**What you are asked to do:** Count up every line of the data in which "tiếng" occurs. The reply is one number and nothing more.

+++ Excerpted data

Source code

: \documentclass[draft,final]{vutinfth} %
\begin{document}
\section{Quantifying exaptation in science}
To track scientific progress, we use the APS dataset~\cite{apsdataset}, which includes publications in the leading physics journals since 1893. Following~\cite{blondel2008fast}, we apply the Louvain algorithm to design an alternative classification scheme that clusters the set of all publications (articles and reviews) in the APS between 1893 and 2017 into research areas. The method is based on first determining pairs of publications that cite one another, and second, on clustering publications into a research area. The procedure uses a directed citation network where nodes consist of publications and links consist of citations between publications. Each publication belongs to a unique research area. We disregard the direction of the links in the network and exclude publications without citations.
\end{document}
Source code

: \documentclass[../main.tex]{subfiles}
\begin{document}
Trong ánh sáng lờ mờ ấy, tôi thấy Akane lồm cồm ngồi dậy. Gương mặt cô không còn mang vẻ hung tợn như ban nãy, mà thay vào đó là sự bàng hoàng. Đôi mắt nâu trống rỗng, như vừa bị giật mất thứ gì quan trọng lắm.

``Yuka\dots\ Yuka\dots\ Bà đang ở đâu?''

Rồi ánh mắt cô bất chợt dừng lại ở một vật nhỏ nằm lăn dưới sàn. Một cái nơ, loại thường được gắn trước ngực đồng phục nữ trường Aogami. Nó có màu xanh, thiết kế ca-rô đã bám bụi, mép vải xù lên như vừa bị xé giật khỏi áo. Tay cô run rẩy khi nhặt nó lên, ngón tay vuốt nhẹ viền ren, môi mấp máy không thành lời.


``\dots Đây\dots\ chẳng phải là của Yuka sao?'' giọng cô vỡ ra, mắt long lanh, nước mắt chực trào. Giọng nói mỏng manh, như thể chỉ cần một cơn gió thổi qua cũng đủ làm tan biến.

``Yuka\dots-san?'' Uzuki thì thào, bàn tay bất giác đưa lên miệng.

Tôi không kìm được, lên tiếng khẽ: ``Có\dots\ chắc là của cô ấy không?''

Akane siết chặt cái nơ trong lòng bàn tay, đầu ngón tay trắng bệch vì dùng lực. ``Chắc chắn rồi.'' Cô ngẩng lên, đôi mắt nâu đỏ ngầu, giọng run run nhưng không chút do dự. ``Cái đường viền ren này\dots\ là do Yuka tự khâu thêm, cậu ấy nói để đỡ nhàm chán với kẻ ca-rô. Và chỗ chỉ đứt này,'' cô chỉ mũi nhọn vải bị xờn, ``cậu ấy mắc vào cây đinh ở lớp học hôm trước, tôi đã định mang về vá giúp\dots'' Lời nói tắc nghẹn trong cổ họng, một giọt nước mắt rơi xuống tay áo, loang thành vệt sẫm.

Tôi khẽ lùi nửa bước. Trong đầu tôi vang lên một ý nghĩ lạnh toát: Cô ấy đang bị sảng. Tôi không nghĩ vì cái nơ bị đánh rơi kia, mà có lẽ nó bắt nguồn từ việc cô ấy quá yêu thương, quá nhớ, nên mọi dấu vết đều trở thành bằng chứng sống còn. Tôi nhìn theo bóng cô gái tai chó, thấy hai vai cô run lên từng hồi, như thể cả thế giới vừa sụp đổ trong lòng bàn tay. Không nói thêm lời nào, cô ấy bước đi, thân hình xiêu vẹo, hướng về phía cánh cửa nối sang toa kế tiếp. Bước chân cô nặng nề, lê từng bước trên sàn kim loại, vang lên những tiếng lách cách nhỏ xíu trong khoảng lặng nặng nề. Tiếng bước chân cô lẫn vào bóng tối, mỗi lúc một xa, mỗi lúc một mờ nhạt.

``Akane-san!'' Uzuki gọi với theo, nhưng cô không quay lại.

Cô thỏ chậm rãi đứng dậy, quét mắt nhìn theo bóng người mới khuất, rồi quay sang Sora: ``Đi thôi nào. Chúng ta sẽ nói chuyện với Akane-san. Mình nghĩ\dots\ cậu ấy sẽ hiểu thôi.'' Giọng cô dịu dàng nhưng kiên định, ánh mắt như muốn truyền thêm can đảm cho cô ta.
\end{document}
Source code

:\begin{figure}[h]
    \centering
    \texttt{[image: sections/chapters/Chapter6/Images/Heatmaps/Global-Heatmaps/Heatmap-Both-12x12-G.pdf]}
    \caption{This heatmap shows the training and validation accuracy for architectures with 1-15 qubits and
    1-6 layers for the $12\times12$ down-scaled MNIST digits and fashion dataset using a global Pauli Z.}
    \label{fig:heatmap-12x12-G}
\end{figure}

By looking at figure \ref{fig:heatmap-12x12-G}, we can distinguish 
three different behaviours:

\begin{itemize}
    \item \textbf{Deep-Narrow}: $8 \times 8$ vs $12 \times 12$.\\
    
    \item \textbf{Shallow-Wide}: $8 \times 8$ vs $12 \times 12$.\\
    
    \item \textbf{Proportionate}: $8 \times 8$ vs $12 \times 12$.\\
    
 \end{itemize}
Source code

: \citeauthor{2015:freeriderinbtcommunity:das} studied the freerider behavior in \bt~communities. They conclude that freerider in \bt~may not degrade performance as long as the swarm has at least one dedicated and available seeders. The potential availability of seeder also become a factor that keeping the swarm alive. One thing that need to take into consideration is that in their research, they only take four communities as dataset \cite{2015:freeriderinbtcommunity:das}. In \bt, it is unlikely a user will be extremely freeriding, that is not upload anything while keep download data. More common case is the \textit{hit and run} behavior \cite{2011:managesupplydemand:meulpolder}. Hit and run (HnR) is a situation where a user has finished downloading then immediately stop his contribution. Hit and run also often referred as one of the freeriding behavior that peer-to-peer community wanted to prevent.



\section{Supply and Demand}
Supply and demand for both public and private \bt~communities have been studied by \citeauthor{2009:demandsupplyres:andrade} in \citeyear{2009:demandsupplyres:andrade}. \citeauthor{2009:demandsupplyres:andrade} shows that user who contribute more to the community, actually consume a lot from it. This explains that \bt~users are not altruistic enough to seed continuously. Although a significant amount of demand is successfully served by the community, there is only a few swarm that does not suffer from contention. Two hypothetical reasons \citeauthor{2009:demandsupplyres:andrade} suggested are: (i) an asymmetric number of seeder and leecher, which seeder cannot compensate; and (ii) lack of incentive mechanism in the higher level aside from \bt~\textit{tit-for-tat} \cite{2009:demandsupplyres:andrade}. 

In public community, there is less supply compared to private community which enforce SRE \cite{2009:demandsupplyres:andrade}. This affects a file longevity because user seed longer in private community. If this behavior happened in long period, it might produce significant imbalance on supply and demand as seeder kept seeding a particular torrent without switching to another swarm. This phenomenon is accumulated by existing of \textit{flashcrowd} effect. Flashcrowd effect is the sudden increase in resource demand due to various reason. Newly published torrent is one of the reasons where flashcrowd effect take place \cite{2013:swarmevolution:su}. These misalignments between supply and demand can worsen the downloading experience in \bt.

++++++

**Result for this exercise:** 2